> **Work required**
The lines from the start of the data up to and including the one with "- Al presionarse, se" should be returned exactly, and nothing else.

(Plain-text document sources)
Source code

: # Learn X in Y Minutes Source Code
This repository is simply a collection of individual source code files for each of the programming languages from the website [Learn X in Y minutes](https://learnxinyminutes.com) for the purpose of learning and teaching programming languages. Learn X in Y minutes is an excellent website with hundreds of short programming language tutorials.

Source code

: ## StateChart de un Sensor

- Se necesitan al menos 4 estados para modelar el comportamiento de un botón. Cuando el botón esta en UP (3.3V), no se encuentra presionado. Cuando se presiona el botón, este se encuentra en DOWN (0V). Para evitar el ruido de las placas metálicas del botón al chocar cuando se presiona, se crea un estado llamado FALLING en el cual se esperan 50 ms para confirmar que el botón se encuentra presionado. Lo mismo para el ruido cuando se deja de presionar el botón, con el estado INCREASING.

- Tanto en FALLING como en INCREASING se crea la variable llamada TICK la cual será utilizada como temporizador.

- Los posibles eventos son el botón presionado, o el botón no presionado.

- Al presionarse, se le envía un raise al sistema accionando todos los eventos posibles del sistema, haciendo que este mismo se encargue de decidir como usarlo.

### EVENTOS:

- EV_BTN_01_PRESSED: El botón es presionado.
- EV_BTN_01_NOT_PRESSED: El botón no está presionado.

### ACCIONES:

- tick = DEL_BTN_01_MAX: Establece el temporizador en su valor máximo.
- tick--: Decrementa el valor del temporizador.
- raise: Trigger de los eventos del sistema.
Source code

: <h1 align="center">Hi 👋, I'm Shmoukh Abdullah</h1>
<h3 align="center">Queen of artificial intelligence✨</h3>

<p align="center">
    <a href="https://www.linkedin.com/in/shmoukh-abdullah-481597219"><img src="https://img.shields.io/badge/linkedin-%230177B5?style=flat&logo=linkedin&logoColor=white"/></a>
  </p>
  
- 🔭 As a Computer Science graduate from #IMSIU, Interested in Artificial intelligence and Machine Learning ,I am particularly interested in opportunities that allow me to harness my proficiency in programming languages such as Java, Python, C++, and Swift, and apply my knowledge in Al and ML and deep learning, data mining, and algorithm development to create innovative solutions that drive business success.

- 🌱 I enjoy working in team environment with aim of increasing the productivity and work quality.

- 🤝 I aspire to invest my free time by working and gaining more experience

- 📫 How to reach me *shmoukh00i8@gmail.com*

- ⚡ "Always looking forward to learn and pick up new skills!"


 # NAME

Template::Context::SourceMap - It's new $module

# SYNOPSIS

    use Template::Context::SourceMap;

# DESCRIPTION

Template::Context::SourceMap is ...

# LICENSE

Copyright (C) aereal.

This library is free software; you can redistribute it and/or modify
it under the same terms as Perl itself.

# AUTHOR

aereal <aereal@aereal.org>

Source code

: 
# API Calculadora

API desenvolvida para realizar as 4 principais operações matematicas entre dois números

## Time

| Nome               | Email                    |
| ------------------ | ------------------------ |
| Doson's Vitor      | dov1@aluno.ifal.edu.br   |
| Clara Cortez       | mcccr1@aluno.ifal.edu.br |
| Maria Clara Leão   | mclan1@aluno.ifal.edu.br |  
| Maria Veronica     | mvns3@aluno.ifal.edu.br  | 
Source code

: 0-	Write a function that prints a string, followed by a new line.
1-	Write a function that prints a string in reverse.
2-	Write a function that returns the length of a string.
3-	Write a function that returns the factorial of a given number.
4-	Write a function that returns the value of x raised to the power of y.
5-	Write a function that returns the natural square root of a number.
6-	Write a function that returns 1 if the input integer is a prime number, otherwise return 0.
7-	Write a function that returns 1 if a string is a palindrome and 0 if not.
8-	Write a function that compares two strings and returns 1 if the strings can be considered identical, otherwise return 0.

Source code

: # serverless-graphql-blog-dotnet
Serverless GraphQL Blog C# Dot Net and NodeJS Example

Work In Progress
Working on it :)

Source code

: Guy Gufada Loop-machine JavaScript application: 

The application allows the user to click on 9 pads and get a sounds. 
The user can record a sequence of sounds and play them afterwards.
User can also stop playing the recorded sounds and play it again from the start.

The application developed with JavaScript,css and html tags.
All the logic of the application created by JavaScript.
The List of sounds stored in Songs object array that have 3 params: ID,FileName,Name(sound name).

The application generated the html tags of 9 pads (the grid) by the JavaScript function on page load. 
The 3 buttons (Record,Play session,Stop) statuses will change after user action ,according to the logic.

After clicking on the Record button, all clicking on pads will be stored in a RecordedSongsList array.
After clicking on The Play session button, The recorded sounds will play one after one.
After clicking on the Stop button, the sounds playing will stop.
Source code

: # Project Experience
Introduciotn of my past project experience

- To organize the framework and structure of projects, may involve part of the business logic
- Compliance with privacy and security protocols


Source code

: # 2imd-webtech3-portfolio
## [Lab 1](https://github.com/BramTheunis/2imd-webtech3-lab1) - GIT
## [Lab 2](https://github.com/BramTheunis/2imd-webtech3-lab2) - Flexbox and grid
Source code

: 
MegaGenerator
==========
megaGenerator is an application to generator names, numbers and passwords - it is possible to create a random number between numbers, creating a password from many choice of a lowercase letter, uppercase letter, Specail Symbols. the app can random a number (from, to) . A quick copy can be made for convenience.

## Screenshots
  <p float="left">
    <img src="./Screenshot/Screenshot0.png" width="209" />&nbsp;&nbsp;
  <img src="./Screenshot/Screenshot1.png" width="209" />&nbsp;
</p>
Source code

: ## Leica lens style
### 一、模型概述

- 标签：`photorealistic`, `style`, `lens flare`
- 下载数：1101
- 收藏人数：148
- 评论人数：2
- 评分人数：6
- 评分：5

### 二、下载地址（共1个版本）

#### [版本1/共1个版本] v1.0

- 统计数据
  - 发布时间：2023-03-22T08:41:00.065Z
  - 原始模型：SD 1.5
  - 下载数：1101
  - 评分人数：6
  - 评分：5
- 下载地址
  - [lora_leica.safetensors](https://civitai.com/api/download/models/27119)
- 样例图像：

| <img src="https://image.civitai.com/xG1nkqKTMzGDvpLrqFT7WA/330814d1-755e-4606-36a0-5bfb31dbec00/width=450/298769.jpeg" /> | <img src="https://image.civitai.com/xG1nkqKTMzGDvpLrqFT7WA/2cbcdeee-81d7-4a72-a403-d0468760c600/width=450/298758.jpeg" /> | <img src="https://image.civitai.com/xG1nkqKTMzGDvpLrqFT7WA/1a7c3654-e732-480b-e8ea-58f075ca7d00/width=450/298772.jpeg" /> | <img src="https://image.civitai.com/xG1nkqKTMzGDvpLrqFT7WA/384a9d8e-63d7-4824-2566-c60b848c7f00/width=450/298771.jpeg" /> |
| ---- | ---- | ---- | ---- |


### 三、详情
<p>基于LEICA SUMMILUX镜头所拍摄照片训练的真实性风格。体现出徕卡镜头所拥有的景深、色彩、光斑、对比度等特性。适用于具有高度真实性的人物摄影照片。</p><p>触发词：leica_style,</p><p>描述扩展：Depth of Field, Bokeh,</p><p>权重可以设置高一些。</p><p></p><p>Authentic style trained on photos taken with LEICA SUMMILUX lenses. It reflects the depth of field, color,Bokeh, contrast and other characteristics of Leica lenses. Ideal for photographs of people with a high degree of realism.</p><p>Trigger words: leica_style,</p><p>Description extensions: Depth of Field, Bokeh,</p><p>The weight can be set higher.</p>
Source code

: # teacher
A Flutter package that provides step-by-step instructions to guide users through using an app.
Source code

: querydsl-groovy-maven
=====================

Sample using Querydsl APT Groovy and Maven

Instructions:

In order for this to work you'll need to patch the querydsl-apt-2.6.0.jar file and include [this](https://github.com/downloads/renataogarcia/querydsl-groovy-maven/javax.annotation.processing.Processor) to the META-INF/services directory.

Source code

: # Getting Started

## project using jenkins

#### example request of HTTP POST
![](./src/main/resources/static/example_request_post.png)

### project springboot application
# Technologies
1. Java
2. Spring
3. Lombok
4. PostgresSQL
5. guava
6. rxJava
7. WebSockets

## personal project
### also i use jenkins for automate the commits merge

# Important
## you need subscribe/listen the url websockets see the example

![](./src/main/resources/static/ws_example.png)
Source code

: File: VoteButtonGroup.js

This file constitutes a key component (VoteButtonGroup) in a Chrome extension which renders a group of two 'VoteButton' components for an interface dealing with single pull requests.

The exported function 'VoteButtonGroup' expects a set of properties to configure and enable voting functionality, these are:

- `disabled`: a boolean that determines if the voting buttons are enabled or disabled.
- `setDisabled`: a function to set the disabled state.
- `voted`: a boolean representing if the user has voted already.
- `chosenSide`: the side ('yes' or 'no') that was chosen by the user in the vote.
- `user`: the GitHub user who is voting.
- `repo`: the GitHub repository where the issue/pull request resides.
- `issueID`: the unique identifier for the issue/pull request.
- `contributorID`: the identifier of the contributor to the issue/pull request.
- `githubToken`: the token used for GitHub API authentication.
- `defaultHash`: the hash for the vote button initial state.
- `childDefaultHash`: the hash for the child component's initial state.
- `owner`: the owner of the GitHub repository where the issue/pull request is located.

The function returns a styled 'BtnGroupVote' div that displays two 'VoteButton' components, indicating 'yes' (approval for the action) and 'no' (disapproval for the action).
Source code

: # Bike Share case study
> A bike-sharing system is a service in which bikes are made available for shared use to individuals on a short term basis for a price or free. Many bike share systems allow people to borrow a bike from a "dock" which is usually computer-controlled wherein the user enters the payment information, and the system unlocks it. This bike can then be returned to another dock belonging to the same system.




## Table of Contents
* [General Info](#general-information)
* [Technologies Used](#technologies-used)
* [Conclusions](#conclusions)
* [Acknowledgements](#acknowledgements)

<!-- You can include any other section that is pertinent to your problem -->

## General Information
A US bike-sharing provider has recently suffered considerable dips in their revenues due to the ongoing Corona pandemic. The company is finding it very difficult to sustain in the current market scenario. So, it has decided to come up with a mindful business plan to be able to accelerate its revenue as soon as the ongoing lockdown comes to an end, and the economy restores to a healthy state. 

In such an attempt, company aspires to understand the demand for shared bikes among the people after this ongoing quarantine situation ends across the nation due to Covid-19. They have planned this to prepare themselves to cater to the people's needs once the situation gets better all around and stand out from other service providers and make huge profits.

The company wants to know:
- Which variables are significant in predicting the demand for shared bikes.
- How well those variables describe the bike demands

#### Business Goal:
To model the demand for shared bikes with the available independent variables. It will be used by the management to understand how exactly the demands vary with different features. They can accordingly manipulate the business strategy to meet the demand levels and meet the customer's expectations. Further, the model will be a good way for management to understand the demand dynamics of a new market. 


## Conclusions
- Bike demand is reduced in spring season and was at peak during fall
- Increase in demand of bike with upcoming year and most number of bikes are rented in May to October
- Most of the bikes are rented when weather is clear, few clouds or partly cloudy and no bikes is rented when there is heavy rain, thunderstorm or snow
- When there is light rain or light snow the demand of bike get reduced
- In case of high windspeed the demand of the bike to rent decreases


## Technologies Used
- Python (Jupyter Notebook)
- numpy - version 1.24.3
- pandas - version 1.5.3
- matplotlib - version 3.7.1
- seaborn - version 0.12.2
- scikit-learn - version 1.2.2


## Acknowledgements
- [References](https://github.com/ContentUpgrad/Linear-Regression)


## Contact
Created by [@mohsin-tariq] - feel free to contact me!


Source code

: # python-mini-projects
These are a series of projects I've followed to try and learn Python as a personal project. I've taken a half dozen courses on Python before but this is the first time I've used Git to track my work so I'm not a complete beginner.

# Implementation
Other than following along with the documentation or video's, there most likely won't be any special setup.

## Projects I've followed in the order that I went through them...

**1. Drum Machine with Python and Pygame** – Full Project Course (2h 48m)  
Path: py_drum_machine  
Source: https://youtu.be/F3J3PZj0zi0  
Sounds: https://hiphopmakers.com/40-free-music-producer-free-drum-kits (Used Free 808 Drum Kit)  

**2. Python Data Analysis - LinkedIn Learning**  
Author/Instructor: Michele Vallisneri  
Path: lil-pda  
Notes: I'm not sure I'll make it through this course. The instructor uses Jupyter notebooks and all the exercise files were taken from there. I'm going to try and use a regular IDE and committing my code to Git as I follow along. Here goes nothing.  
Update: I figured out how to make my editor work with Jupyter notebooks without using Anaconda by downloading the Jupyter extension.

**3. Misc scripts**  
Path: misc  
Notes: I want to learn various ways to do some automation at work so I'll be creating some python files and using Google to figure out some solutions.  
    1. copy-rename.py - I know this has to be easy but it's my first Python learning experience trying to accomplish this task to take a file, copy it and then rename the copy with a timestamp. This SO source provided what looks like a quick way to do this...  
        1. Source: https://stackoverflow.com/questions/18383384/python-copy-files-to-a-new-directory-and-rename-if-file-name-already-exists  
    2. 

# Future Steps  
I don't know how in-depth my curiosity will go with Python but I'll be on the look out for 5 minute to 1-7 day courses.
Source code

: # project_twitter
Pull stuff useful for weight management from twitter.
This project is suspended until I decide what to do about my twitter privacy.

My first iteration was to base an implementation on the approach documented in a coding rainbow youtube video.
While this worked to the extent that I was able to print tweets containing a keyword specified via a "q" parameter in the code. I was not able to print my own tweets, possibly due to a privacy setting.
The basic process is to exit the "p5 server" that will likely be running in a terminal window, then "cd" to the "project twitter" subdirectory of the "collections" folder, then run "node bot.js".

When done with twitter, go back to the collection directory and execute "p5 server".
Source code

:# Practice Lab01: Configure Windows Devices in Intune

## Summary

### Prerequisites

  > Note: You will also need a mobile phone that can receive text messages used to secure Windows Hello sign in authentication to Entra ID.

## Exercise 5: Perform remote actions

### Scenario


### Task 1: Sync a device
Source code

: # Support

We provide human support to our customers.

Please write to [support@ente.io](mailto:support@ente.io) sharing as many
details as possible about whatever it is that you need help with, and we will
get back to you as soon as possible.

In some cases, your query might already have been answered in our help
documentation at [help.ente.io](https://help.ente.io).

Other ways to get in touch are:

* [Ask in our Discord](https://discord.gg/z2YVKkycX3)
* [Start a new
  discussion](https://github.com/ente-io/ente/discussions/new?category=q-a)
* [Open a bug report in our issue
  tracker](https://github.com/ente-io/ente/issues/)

> **Written response**
Source code

: # Learn X in Y Minutes Source Code
This repository is simply a collection of individual source code files for each of the programming languages from the website [Learn X in Y minutes](https://learnxinyminutes.com) for the purpose of learning and teaching programming languages. Learn X in Y minutes is an excellent website with hundreds of short programming language tutorials.

Source code

: ## StateChart de un Sensor

- Se necesitan al menos 4 estados para modelar el comportamiento de un botón. Cuando el botón esta en UP (3.3V), no se encuentra presionado. Cuando se presiona el botón, este se encuentra en DOWN (0V). Para evitar el ruido de las placas metálicas del botón al chocar cuando se presiona, se crea un estado llamado FALLING en el cual se esperan 50 ms para confirmar que el botón se encuentra presionado. Lo mismo para el ruido cuando se deja de presionar el botón, con el estado INCREASING.

- Tanto en FALLING como en INCREASING se crea la variable llamada TICK la cual será utilizada como temporizador.

- Los posibles eventos son el botón presionado, o el botón no presionado.

- Al presionarse, se le envía un raise al sistema accionando todos los eventos posibles del sistema, haciendo que este mismo se encargue de decidir como usarlo.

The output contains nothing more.